Estrogen therapy is known to prevent osteoporosis, but studies have
shown that conventional doses increase adverse events. Whether lower doses,
one quarter of standard treatment, prevent bone loss is not known.
To examine the effect of 3 years of treatment with 0.25 mg/d of micronized
17β-estradiol on bone mineral density (BMD) and bone turnover in healthy
older postmenopausal women.
Design, Setting, and Participants
Randomized, double-blind, placebo-controlled trial conducted from July
24, 1998, through June 14, 2002, at a university general clinical research
center in the United States. Healthy, community-dwelling women (N = 167) who
were older than 65 years at enrollment.
Dosage of 0.25 mg/d of micronized 17β-estradiol (n = 83) or placebo
(n = 84); all women who had not had a hysterectomy received 100 mg/d of oral
micronized progesterone for 2-week periods every 6 months.
Main Outcome Measures
The BMD of the hip, spine, wrist, and total body measured annually for
3 years. Serum and urine biochemical markers of bone resorption and formation
and sex hormones were measured at baseline, 3 months, and during years 1 and
3 of treatment.
Mean BMD increased at all sites for participants taking low-dose estrogen
(17β-estradiol) compared with placebo (P<.001).

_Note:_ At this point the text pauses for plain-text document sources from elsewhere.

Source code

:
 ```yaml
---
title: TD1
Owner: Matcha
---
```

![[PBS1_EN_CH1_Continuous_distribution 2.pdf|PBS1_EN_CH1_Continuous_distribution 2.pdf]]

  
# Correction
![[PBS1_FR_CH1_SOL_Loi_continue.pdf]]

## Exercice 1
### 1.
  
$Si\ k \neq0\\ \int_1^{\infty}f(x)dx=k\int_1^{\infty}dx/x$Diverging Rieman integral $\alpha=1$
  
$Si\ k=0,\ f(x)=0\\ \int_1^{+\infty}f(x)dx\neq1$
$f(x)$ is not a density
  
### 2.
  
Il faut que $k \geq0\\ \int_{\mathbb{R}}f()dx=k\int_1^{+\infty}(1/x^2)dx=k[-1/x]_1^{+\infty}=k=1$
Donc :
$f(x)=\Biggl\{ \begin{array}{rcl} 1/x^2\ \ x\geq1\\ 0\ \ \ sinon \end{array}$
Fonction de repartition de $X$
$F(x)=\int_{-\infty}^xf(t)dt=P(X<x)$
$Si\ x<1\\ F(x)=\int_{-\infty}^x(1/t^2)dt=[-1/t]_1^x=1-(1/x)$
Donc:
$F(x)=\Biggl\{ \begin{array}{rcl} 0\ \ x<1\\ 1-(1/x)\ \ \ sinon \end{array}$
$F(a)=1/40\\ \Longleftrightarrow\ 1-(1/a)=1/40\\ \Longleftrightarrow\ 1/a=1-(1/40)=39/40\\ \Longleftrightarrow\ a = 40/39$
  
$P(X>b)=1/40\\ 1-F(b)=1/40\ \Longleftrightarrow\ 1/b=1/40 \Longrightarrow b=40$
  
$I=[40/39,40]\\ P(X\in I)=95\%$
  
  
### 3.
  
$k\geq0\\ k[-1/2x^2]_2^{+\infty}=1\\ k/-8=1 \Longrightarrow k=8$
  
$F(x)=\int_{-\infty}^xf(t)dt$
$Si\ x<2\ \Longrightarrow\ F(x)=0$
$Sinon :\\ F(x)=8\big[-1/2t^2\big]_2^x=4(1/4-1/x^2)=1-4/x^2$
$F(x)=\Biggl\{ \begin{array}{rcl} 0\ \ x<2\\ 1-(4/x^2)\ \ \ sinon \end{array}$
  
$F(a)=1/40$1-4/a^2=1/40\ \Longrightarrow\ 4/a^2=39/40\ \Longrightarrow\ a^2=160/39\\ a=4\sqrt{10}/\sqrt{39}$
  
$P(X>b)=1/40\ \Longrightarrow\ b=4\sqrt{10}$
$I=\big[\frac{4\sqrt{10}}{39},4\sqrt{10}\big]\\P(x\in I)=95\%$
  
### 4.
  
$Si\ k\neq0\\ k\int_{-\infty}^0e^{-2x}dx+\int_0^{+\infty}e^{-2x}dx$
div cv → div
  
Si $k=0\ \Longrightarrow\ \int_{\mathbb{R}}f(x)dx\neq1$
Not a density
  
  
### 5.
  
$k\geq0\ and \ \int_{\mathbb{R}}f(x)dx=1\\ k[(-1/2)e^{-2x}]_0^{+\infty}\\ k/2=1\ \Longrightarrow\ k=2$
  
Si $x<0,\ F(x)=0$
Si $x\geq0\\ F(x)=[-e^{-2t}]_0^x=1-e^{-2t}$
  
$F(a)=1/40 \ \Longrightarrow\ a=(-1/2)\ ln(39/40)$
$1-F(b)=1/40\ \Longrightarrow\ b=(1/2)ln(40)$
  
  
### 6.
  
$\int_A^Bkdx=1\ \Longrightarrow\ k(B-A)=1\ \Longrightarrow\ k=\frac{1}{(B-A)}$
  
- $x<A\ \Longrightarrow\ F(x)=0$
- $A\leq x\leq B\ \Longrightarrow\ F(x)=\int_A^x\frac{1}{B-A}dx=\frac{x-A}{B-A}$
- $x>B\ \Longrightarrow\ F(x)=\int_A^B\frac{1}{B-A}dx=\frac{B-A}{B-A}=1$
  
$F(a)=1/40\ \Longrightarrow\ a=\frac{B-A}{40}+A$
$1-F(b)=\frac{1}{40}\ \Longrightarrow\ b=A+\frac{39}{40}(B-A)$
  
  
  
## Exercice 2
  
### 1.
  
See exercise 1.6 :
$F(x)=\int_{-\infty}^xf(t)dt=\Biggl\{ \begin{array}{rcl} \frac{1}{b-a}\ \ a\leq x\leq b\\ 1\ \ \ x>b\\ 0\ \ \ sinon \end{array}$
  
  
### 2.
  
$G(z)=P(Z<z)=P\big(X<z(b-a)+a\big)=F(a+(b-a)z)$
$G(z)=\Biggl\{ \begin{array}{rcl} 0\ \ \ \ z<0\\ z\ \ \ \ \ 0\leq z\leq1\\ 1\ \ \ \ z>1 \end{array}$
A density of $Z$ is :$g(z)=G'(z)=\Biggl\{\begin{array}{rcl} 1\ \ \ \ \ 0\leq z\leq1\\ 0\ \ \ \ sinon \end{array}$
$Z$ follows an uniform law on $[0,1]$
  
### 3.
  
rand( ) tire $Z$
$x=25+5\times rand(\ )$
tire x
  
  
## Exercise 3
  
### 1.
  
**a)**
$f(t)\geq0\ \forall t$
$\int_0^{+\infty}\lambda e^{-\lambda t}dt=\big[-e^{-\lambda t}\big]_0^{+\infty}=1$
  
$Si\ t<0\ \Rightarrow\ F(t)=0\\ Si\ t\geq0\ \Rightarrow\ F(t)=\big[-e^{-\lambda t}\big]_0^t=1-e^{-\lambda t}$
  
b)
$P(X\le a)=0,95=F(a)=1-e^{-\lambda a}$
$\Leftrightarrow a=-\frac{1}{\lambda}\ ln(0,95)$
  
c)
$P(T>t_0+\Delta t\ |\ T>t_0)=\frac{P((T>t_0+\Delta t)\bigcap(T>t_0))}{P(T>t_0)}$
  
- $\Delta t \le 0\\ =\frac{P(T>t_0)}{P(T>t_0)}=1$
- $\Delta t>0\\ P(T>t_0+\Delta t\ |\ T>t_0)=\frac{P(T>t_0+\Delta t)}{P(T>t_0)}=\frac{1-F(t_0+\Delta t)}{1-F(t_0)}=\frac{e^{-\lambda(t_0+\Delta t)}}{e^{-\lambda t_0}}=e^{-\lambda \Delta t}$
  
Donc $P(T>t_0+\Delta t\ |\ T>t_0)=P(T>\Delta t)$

Compared with participants receiving placebo, participants taking low-dose
estrogen had BMD increases of 2.6% for the femoral neck; 3.6%, total hip;
2.8%, spine; and 1.2%, total body. Markers of bone turnover, N-telopeptides
of type 1 collagen, and bone alkaline phosphatase decreased significantly
(P<.001) in participants taking low-dose estrogen
compared with placebo. Estradiol, estrone, and sex hormone–binding globulin
levels increased in the estrogen-treated group compared with placebo. The
adverse effect profile was similar; specifically, there were no statistically
significant differences in breast tenderness, changes in endometrial thickness
or pathological effects, or annual mammographic results between the 2 groups.
The number of abnormal mammograms over 3 years was 15 for the low-dose estrogen
group and 10 for the placebo group (8 occurred at baseline) (P = .26). There were no reports of breast cancer during the study.
In older women, a dosage of 0.25 mg/d of 17β-estradiol increased
bone density of the hip, spine, and total body, and reduced bone turnover,
with minimal adverse effects. Future studies evaluating the effect of low-dose
estrogen on fractures are indicated.